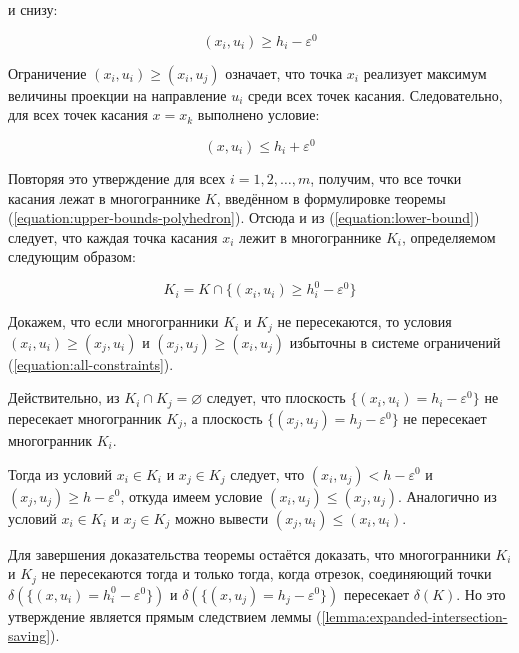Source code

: \documentclass[a4paper, 10pt]{article}
\theoremstyle{definition}
\theoremstyle{plain}
\theoremstyle{plain}
\begin{document}
и снизу:

\begin{equation}
\label{equation:lower-bound}
 (x_{i}, u_{i}) \geq h_{i} - \varepsilon^{0}
\end{equation}

Ограничение $(x_{i}, u_{i}) \geq (x_{i}, u_{j})$ означает, что точка $x_{i}$
реализует максимум величины проекции на направление $u_{i}$ среди всех точек
касания. Следовательно, для всех точек касания $x = x_{k}$ выполнено условие:

\begin{equation*}
 (x, u_{i}) \leq h_{i} + \varepsilon^{0}
\end{equation*}

Повторяя это утверждение для всех $i = 1, 2, \ldots, m$, получим, что все точки
касания лежат в многограннике $K$, введённом в формулировке теоремы
(\ref{equation:upper-bounds-polyhedron}). Отсюда и из
(\ref{equation:lower-bound}) следует, что каждая точка касания $x_{i}$ лежит
в многограннике $K_{i}$, определяемом следующим образом:

\begin{equation*}
 K_{i} = K \cap \{(x_{i}, u_{i}) \geq h^{0}_{i} - \varepsilon^{0}\}
\end{equation*}

Докажем, что если многогранники $K_{i}$ и $K_{j}$ не пересекаются, то условия
$(x_{i}, u_{i}) \geq (x_{j}, u_{i})$ и $(x_{j}, u_{j}) \geq (x_{i}, u_{j})$
избыточны в системе ограничений (\ref{equation:all-constraints}).

Действительно, из $K_{i} \cap K_{j} = \varnothing$ следует, что плоскость
$\{(x_{i}, u_{i}) = h_{i} - \varepsilon^{0}\}$ не пересекает многогранник
$K_{j}$, а плоскость $\{(x_{j}, u_{j}) = h_{j} - \varepsilon^{0}\}$ не
пересекает многогранник $K_{i}$.

Тогда из условий $x_{i} \in K_{i}$ и $x_{j} \in K_{j}$ следует, что
$(x_{i}, u_{j}) < h - \varepsilon^{0}$ и
$(x_{j}, u_{j}) \geq h - \varepsilon^{0}$, откуда имеем условие
$(x_{i}, u_{j}) \leq (x_{j}, u_{j})$. Аналогично из условий $x_{i} \in K_{i}$ и
$x_{j} \in K_{j}$ можно вывести $(x_{j}, u_{i}) \leq (x_{i}, u_{i})$.

Для завершения доказательства теоремы остаётся доказать, что многогранники
$K_{i}$ и $K_{j}$ не пересекаются тогда и только тогда, когда отрезок,
соединяющий точки $\delta(\{(x, u_{i}) = h^{0}_{i} - \varepsilon^{0}\})$ и
$\delta(\{(x, u_{j}) = h_{j} - \varepsilon^{0}\})$ пересекает $\delta(K)$.
Но это утверждение является прямым следствием леммы
(\ref{lemma:expanded-intersection-saving}).
\end{document}
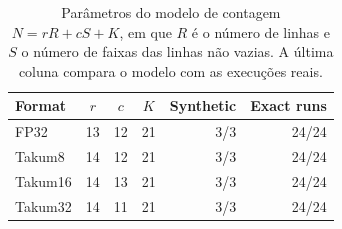 \begin{table}[t]
\caption{Parâmetros do modelo de contagem $N = rR + cS + K$, em que $R$ é o número de linhas e $S$ o número de faixas das linhas não vazias. A última coluna compara o modelo com as execuções reais.}
\label{tab:modelo}
\centering
\footnotesize
\begin{tabular}{@{}lcccrr@{}}
\toprule
Format & $r$ & $c$ & $K$ & Synthetic & Exact runs \\
\midrule
FP32 & 13 & 12 & 21 & 3/3 & 24/24 \\
Takum8 & 14 & 12 & 21 & 3/3 & 24/24 \\
Takum16 & 14 & 13 & 21 & 3/3 & 24/24 \\
Takum32 & 14 & 11 & 21 & 3/3 & 24/24 \\
\bottomrule
\end{tabular}
\end{table}
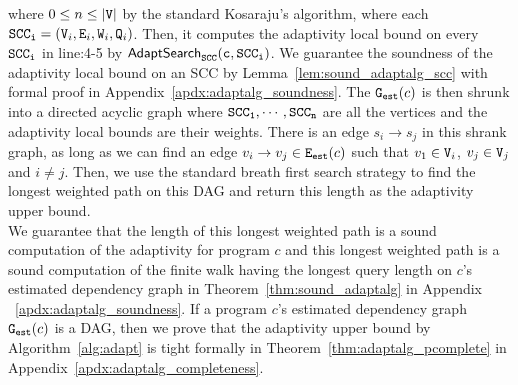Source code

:     where $0 \leq n \leq |\mathtt{V}|$ by the standard Kosaraju’s algorithm, where each
    $\mathtt{SCC_i} = (\mathtt{V}_i, \mathtt{E}_i, \mathtt{W}_i, \mathtt{Q}_i)$.
    Then, 
    it computes the adaptivity local bound on every $\mathtt{SCC_i}$
    in line:4-5 by $\mathtt{\mathsf{AdaptSearch}_{SCC}(c, SCC_i)}$.
    We guarantee the soundness of the adaptivity local bound on an SCC by Lemma~\ref{lem:sound_adaptalg_scc} with formal proof in Appendix~\ref{apdx:adaptalg_soundness}.
    The $\mathtt{{G_{est}}}(c)$ is then shrunk into a directed acyclic graph where 
    $\mathtt{SCC_1}, \cdots, \mathtt{SCC_n}$ are all the vertices and the adaptivity local bounds are their weights.
    There is an edge $s_i \to s_j$ in this shrank graph, as long as we can find an edge $v_i \to v_j \in \mathtt{{E_{est}}}(c)$ such that $v_1 \in \mathtt{V}_i$, $v_j \in \mathtt{V}_j$ and $i \neq j$.
    Then, we use the standard breath first search strategy to find the longest weighted path
    on this DAG and return this length as the adaptivity upper bound.
    \\
    We guarantee that 
    the length of this longest weighted path is a sound computation of the adaptivity for program $c$
    and this longest weighted path is a sound computation of the finite walk having the longest query length 
    on $c$'s estimated dependency graph in Theorem~\ref{thm:sound_adaptalg}
    in Appendix
    ~\ref{apdx:adaptalg_soundness}.
If a program
$c$'s estimated dependency graph $\mathtt{{G_{est}}}(c)$ is a DAG, then we prove that the adaptivity upper bound by Algorithm~\ref{alg:adapt} is tight formally in Theorem~\ref{thm:adaptalg_pcomplete} in Appendix~\ref{apdx:adaptalg_completeness}.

***

**TASK ITEM:** Your task is to repeat the records exactly. Images do not belong in the copy.

**FINISHED TASK:**
Source code

: \documentclass[a4paper, 10pt]{article}
\theoremstyle{definition}
\theoremstyle{plain}
\theoremstyle{plain}
\begin{document}
и снизу:

\begin{equation}
\label{equation:lower-bound}
 (x_{i}, u_{i}) \geq h_{i} - \varepsilon^{0}
\end{equation}

Ограничение $(x_{i}, u_{i}) \geq (x_{i}, u_{j})$ означает, что точка $x_{i}$
реализует максимум величины проекции на направление $u_{i}$ среди всех точек
касания. Следовательно, для всех точек касания $x = x_{k}$ выполнено условие:

\begin{equation*}
 (x, u_{i}) \leq h_{i} + \varepsilon^{0}
\end{equation*}

Повторяя это утверждение для всех $i = 1, 2, \ldots, m$, получим, что все точки
касания лежат в многограннике $K$, введённом в формулировке теоремы
(\ref{equation:upper-bounds-polyhedron}). Отсюда и из
(\ref{equation:lower-bound}) следует, что каждая точка касания $x_{i}$ лежит
в многограннике $K_{i}$, определяемом следующим образом:

\begin{equation*}
 K_{i} = K \cap \{(x_{i}, u_{i}) \geq h^{0}_{i} - \varepsilon^{0}\}
\end{equation*}

Докажем, что если многогранники $K_{i}$ и $K_{j}$ не пересекаются, то условия
$(x_{i}, u_{i}) \geq (x_{j}, u_{i})$ и $(x_{j}, u_{j}) \geq (x_{i}, u_{j})$
избыточны в системе ограничений (\ref{equation:all-constraints}).

Действительно, из $K_{i} \cap K_{j} = \varnothing$ следует, что плоскость
$\{(x_{i}, u_{i}) = h_{i} - \varepsilon^{0}\}$ не пересекает многогранник
$K_{j}$, а плоскость $\{(x_{j}, u_{j}) = h_{j} - \varepsilon^{0}\}$ не
пересекает многогранник $K_{i}$.

Тогда из условий $x_{i} \in K_{i}$ и $x_{j} \in K_{j}$ следует, что
$(x_{i}, u_{j}) < h - \varepsilon^{0}$ и
$(x_{j}, u_{j}) \geq h - \varepsilon^{0}$, откуда имеем условие
$(x_{i}, u_{j}) \leq (x_{j}, u_{j})$. Аналогично из условий $x_{i} \in K_{i}$ и
$x_{j} \in K_{j}$ можно вывести $(x_{j}, u_{i}) \leq (x_{i}, u_{i})$.

Для завершения доказательства теоремы остаётся доказать, что многогранники
$K_{i}$ и $K_{j}$ не пересекаются тогда и только тогда, когда отрезок,
соединяющий точки $\delta(\{(x, u_{i}) = h^{0}_{i} - \varepsilon^{0}\})$ и
$\delta(\{(x, u_{j}) = h_{j} - \varepsilon^{0}\})$ пересекает $\delta(K)$.
Но это утверждение является прямым следствием леммы
(\ref{lemma:expanded-intersection-saving}).
\end{document}
 \begin{table}[t]
\caption{Parâmetros do modelo de contagem $N = rR + cS + K$, em que $R$ é o número de linhas e $S$ o número de faixas das linhas não vazias. A última coluna compara o modelo com as execuções reais.}
\label{tab:modelo}
\centering
\footnotesize
\begin{tabular}{@{}lcccrr@{}}
\toprule
Format & $r$ & $c$ & $K$ & Synthetic & Exact runs \\
\midrule
FP32 & 13 & 12 & 21 & 3/3 & 24/24 \\
Takum8 & 14 & 12 & 21 & 3/3 & 24/24 \\
Takum16 & 14 & 13 & 21 & 3/3 & 24/24 \\
Takum32 & 14 & 11 & 21 & 3/3 & 24/24 \\
\bottomrule
\end{tabular}
\end{table}
Source code

:     where $0 \leq n \leq |\mathtt{V}|$ by the standard Kosaraju’s algorithm, where each
    $\mathtt{SCC_i} = (\mathtt{V}_i, \mathtt{E}_i, \mathtt{W}_i, \mathtt{Q}_i)$.
    Then, 
    it computes the adaptivity local bound on every $\mathtt{SCC_i}$
    in line:4-5 by $\mathtt{\mathsf{AdaptSearch}_{SCC}(c, SCC_i)}$.
    We guarantee the soundness of the adaptivity local bound on an SCC by Lemma~\ref{lem:sound_adaptalg_scc} with formal proof in Appendix~\ref{apdx:adaptalg_soundness}.
    The $\mathtt{{G_{est}}}(c)$ is then shrunk into a directed acyclic graph where 
    $\mathtt{SCC_1}, \cdots, \mathtt{SCC_n}$ are all the vertices and the adaptivity local bounds are their weights.
    There is an edge $s_i \to s_j$ in this shrank graph, as long as we can find an edge $v_i \to v_j \in \mathtt{{E_{est}}}(c)$ such that $v_1 \in \mathtt{V}_i$, $v_j \in \mathtt{V}_j$ and $i \neq j$.
    Then, we use the standard breath first search strategy to find the longest weighted path
    on this DAG and return this length as the adaptivity upper bound.
    \\
    We guarantee that 
    the length of this longest weighted path is a sound computation of the adaptivity for program $c$
    and this longest weighted path is a sound computation of the finite walk having the longest query length 
    on $c$'s estimated dependency graph in Theorem~\ref{thm:sound_adaptalg}
    in Appendix
    ~\ref{apdx:adaptalg_soundness}.
If a program
$c$'s estimated dependency graph $\mathtt{{G_{est}}}(c)$ is a DAG, then we prove that the adaptivity upper bound by Algorithm~\ref{alg:adapt} is tight formally in Theorem~\ref{thm:adaptalg_pcomplete} in Appendix~\ref{apdx:adaptalg_completeness}.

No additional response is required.